* _WHAT THE TASK ASKS_
Scan the entries below for the string "since" and copy every line where it turns up.
Start of EXCERPTED DATA
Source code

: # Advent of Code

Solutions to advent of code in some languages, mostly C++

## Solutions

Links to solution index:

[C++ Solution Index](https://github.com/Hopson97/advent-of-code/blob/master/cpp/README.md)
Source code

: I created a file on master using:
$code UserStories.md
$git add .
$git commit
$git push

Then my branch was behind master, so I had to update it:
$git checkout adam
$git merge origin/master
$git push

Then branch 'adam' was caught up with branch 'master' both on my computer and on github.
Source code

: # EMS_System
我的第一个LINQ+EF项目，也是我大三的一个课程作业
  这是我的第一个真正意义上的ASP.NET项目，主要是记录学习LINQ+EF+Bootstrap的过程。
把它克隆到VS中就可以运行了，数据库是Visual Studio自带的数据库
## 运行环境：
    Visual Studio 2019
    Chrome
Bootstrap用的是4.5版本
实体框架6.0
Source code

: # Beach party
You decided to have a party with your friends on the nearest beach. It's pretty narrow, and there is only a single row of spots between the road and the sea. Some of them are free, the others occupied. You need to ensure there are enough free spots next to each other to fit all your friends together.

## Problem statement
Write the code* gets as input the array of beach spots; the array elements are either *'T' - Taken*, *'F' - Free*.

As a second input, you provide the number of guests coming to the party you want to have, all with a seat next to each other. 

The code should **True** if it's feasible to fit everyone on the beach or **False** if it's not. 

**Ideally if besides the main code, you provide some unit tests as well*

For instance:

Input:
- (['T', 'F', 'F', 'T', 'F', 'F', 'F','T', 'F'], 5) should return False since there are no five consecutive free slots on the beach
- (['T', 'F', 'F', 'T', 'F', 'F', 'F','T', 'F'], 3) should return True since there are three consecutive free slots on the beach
End of EXCERPTED DATA
* _RESPONSE AREA_
- (['T', 'F', 'F', 'T', 'F', 'F', 'F','T', 'F'], 5) should return False since there are no five consecutive free slots on the beach
- (['T', 'F', 'F', 'T', 'F', 'F', 'F','T', 'F'], 3) should return True since there are three consecutive free slots on the beach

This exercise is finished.